§ **Work instruction**
In the entries below, find the lines that include "cdot" and give their number as the whole reply.
***** Material provided
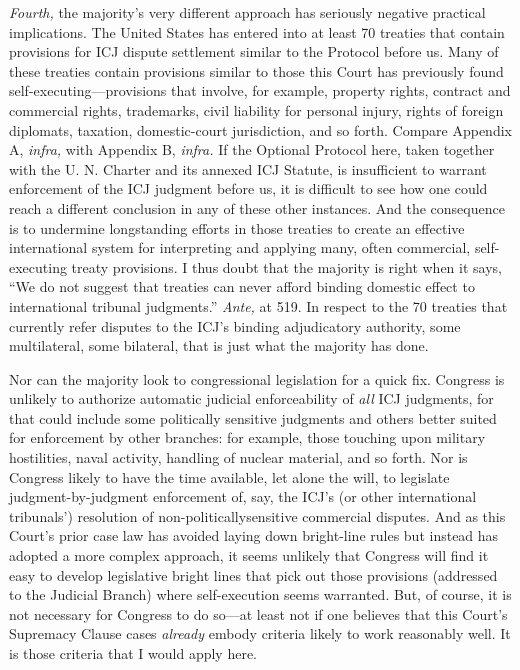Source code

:   \emph{Fourth,} the majority's very different approach has seriously
negative practical implications. The United States has entered
into at least 70 treaties that contain provisions for ICJ dispute
settlement similar to the Protocol before us. Many of these treaties
contain provisions similar to those this Court has previously found
self-executing---provisions that involve, for example, property rights,
contract and commercial rights, trademarks, civil liability for
personal injury, rights of foreign diplomats, taxation, domestic-court
jurisdiction, and so forth. Compare Appendix A, \emph{infra,} with
Appendix B, \emph{infra.} If the Optional Protocol here, taken
to\newpage gether with the U. N. Charter and its annexed ICJ Statute, is
insufficient to warrant enforcement of the ICJ judgment before us, it is
difficult to see how one could reach a different conclusion in any of
these other instances. And the consequence is to undermine longstanding
efforts in those treaties to create an effective international system
for interpreting and applying many, often commercial, self-executing
treaty provisions. I thus doubt that the majority is right when it says,
``We do not suggest that treaties can never afford binding domestic
effect to international tribunal judgments.'' \emph{Ante,} at 519. In
respect to the 70 treaties that currently refer disputes to the ICJ's
binding adjudicatory authority, some multilateral, some bilateral, that
is just what the majority has done.

  Nor can the majority look to congressional legislation for a quick
fix. Congress is unlikely to authorize automatic judicial enforceability
of \emph{all} ICJ judgments, for that could include some politically
sensitive judgments and others better suited for enforcement by other
branches: for example, those touching upon military hostilities,
naval activity, handling of nuclear material, and so forth. Nor is
Congress likely to have the time available, let alone the will, to
legislate judgment-by-judgment enforcement of, say, the ICJ's (or
other international tribunals') resolution of non-politicallysensitive
commercial disputes. And as this Court's prior case law has avoided
laying down bright-line rules but instead has adopted a more complex
approach, it seems unlikely that Congress will find it easy to develop
legislative bright lines that pick out those provisions (addressed to
the Judicial Branch) where self-execution seems warranted. But, of
course, it is not necessary for Congress to do so---at least not if one
believes that this Court's Supremacy Clause cases \emph{already} embody
criteria likely to work reasonably well. It is those criteria that I
would apply here.

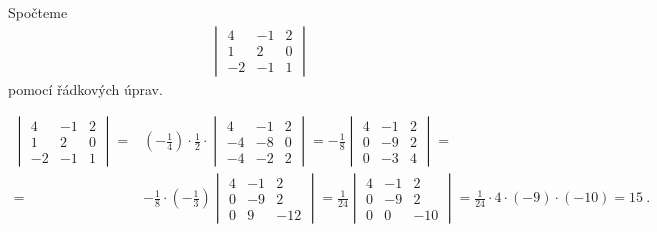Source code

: \begin{example}
    Spočteme \begin{align}
        \begin{vmatrix}
            4 & -1 & 2 \\ 1 & 2 & 0 \\ -2 & -1 & 1
        \end{vmatrix}
    \end{align}
    pomocí řádkových úprav.

    \begin{align}
        \begin{vmatrix}
            4 & -1 & 2 \\ 1 & 2 & 0 \\ -2 & -1 & 1
        \end{vmatrix}
        =&
        \left( - \frac{1}{4} \right) \cdot \frac{1}{2} \cdot \begin{vmatrix}
            4 & -1 & 2 \\ -4 & -8 & 0 \\ -4 & -2 & 2
        \end{vmatrix}
        =
        - \frac{1}{8} \begin{vmatrix}
            4 & -1 & 2 \\ 0 & -9 & 2 \\ 0 & -3 & 4
        \end{vmatrix}
        = \\ =&
        - \frac{1}{8} \cdot \left( -\frac{1}{3}\right) \begin{vmatrix}
            4 & -1 & 2 \\ 0 & -9 & 2 \\ 0 & 9 & -12
        \end{vmatrix}
        =
        \frac{1}{24}
        \begin{vmatrix}
            4 & -1 & 2 \\ 0 & -9 & 2 \\ 0 & 0 & -10
        \end{vmatrix}
        = \frac{1}{24} \cdot 4 \cdot (-9) \cdot (-10) = 15 \:.
    \end{align}
\end{example}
**********
§ **Solution for this problem**
3